Giuda lo guarda pensosamente, interrogativamente… ma non osa chiedere altro. E se ne va meditabondo.
68.2
… Torna con un paludato personaggio. «Ecco, Maestro, il magistrato».
«La pace sia con te. Io chiedo di insegnare, fra i rabbi d’Israele, ad Israele».
«Sei Tu rabbi?».
«Lo sono».
«Quale fu il tuo maestro?».
«Lo Spirito di Dio, che mi parla con la sua sapienza e che mi illumina di luce ogni parola dei testi santi».
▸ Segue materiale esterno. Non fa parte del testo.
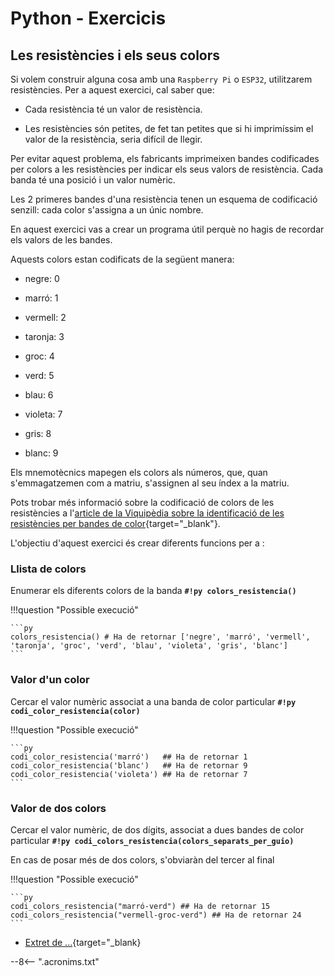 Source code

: # Python - Exercicis

## Les resistències i els seus colors

Si volem construir alguna cosa amb una `Raspberry Pi` o `ESP32`, utilitzarem resistències. Per a aquest exercici, cal saber que:

* Cada resistència té un valor de resistència.

* Les resistències són petites, de fet tan petites que si hi imprimíssim el valor de la resistència, seria difícil de llegir.

Per evitar aquest problema, els fabricants imprimeixen bandes codificades per colors a les resistències per indicar els seus valors de resistència. Cada banda té una posició i un valor numèric.

Les 2 primeres bandes d'una resistència tenen un esquema de codificació senzill: cada color s'assigna a un únic nombre.

En aquest exercici vas a crear un programa útil perquè no hagis de recordar els valors de les bandes.

Aquests colors estan codificats de la següent manera:

* negre: 0

* marró: 1

* vermell: 2

* taronja: 3

* groc: 4

* verd: 5

* blau: 6

* violeta: 7

* gris: 8

* blanc: 9

Els mnemotècnics mapegen els colors als números, que, quan s'emmagatzemen com a matriu, s'assignen al seu índex a la matriu.

Pots trobar més informació sobre la codificació de colors de les resistències a l'[article de la Viquipèdia sobre la identificació de les resistències per bandes de color][resistències]{target="_blank"}.

L'objectiu d'aquest exercici és crear diferents funcions per a :

### Llista de colors

Enumerar els diferents colors de la banda **`#!py colors_resistencia()`**

!!!question "Possible execució"

    ```py
    colors_resistencia() # Ha de retornar ['negre', 'marró', 'vermell', 'taronja', 'groc', 'verd', 'blau', 'violeta', 'gris', 'blanc']
    ```

### Valor d'un color

Cercar el valor numèric associat a una banda de color particular **`#!py codi_color_resistencia(color)`**

!!!question "Possible execució"

    ```py
    codi_color_resistencia('marró')   ## Ha de retornar 1
    codi_color_resistencia('blanc')   ## Ha de retornar 9
    codi_color_resistencia('violeta') ## Ha de retornar 7
    ```

### Valor de dos colors

Cercar el valor numèric, de dos dígits, associat a dues bandes de color particular **`#!py codi_colors_resistencia(colors_separats_per_guio)`**

En cas de posar més de dos colors, s'obviaràn del tercer al final

!!!question "Possible execució"

    ```py
    codi_colors_resistencia("marró-verd") ## Ha de retornar 15
    codi_colors_resistencia("vermell-groc-verd") ## Ha de retornar 24
    ```

* [Extret de ...][]{target="_blank} 


[Extret de ...]:        https://exercism.org/tracks/python/exercises/resistor-color     "Extret de ..."

[resistències]:          https://ca.wikipedia.org/wiki/Resist%C3%A8ncia_el%C3%A8ctrica_(component)#Identificaci%C3%B3_per_bandes_de_color    "Colors de les resistències"



--8<-- ".acronims.txt"
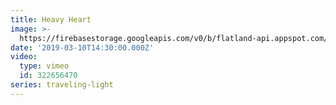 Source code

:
 ```yaml
---
title: Heavy Heart
image: >-
  https://firebasestorage.googleapis.com/v0/b/flatland-api.appspot.com/o/sermons%2FScreen%20Shot%202019-03-11%20at%2010.20.01%20AM.png?alt=media&token=3861a7ac-fdf7-46e7-9c39-c2d22f913c0b
date: '2019-03-10T14:30:00.000Z'
video:
  type: vimeo
  id: 322656470
series: traveling-light
---
```


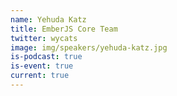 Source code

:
 ```yaml
---
name: Yehuda Katz
title: EmberJS Core Team
twitter: wycats
image: img/speakers/yehuda-katz.jpg
is-podcast: true
is-event: true
current: true
---
```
«Sei da più di Hillel, Tu che senza maestro dici sapere ogni dottrina? Come può uno formarsi se non vi è chi lo forma?».
«Come si formò Davide, pastorello ignoto, divenuto il re potente e sapiente per volere del Signore».
«Il tuo Nome».
«Gesù di Giuseppe di Giacobbe, della stirpe di Davide, e di Maria di Gioacchino della stirpe di Davide e di Anna d’Aronne, Maria, la Vergine sposata nel Tempio, perché orfana, dal Sommo Sacerdote, secondo la legge d’Israele».
«Chi lo prova?».
«Ancora qui devono esservi leviti che si ricordano del fatto e che furono coetanei di Zaccaria, della classe di Abia, il mio parente. Interrogali, se dubiti della mia sincerità».
«Ti credo. Ma chi mi prova che Tu sia capace di insegnare?».
«Ascoltami e giudicherai tu stesso».
«Sei libero di farlo… Ma… non sei nazareno?».
«Sono nato a Betlem di Giuda al tempo del censo ordinato da Cesare. Proscritti per ordini ingiusti, i figli di Davide sono dovunque. Ma la stirpe è di Giuda».
«Sai… i farisei… tutta la Giudea… per la Galilea…».
«Lo so. Ma rassicurati. A Betlem vidi la luce, a Betlem Efrata da cui viene la mia stirpe, e se ora vivo in Galilea non è che perché si compia il segnato…».
Il magistrato si allontana di qualche metro, accorrendo dove lo chiamano.
68.3
Giuda chiede: «Perché non hai detto che sei il Messia?».
«Le mie parole lo diranno».
«Quale è il segnato che si deve compiere?».
«La riunione di tutto Israele sotto l’insegnamento della parola del Cristo. Io sono il Pastore di cui parlano i Profeti e vengo a radunare le pecore di ogni regione, vengo a curare le malate, a mettere sul pascolo buono le erranti. Non vi è per Me Giudea o Galilea, Decapoli o Idumea. Vi è solo una cosa: l’Amore che guarda con un unico occhio e unisce in un unico abbraccio per salvare…».
Gesù è ispirato. Pare sprigioni raggi, tanto è sorridente al suo sogno. Giuda lo guarda ammirato.